* _RECORDS TO USE_:

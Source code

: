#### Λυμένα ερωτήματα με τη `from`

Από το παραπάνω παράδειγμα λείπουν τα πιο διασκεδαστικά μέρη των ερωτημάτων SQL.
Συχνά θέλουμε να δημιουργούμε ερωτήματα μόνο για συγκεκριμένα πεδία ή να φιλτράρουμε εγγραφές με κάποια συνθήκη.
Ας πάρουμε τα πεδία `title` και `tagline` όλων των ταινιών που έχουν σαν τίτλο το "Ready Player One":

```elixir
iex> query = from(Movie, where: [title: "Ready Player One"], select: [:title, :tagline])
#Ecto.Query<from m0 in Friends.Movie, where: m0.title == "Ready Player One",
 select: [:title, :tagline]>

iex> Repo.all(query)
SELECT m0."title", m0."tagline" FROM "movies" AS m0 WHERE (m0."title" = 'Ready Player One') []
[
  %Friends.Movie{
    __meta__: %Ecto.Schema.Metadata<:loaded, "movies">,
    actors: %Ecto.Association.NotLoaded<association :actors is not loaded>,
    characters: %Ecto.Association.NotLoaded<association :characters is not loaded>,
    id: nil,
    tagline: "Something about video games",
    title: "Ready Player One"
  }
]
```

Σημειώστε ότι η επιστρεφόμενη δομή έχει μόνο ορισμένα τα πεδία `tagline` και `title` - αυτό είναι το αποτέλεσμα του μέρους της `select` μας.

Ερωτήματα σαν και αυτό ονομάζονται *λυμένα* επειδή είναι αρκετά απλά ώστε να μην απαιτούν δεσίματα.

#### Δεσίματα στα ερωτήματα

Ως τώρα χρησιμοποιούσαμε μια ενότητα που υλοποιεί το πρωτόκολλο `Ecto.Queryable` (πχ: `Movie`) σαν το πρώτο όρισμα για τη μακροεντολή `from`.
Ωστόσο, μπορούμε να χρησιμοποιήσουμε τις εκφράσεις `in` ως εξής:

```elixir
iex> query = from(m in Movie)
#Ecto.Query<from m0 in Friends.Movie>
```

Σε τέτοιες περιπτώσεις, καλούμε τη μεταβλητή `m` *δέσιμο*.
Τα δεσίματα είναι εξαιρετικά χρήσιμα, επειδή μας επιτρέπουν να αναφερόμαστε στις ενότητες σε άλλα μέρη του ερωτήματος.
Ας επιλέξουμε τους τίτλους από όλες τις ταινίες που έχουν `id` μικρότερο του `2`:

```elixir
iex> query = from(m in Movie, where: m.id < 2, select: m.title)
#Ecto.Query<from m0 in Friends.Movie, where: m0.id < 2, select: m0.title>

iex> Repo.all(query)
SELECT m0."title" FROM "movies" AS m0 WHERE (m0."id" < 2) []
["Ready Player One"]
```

* _PROBLEM TO SOLVE_: Write out, word for word, the line containing "Σημειώστε ότι η" and all the lines after it in the entries above, and nothing more.

* _SOLUTION TO THE EXERCISE_:
Σημειώστε ότι η επιστρεφόμενη δομή έχει μόνο ορισμένα τα πεδία `tagline` και `title` - αυτό είναι το αποτέλεσμα του μέρους της `select` μας.

Ερωτήματα σαν και αυτό ονομάζονται *λυμένα* επειδή είναι αρκετά απλά ώστε να μην απαιτούν δεσίματα.

#### Δεσίματα στα ερωτήματα

Ως τώρα χρησιμοποιούσαμε μια ενότητα που υλοποιεί το πρωτόκολλο `Ecto.Queryable` (πχ: `Movie`) σαν το πρώτο όρισμα για τη μακροεντολή `from`.
Ωστόσο, μπορούμε να χρησιμοποιήσουμε τις εκφράσεις `in` ως εξής:

```elixir
iex> query = from(m in Movie)
#Ecto.Query<from m0 in Friends.Movie>
```

Σε τέτοιες περιπτώσεις, καλούμε τη μεταβλητή `m` *δέσιμο*.
Τα δεσίματα είναι εξαιρετικά χρήσιμα, επειδή μας επιτρέπουν να αναφερόμαστε στις ενότητες σε άλλα μέρη του ερωτήματος.
Ας επιλέξουμε τους τίτλους από όλες τις ταινίες που έχουν `id` μικρότερο του `2`:

```elixir
iex> query = from(m in Movie, where: m.id < 2, select: m.title)
#Ecto.Query<from m0 in Friends.Movie, where: m0.id < 2, select: m0.title>

iex> Repo.all(query)
SELECT m0."title" FROM "movies" AS m0 WHERE (m0."id" < 2) []
["Ready Player One"]
```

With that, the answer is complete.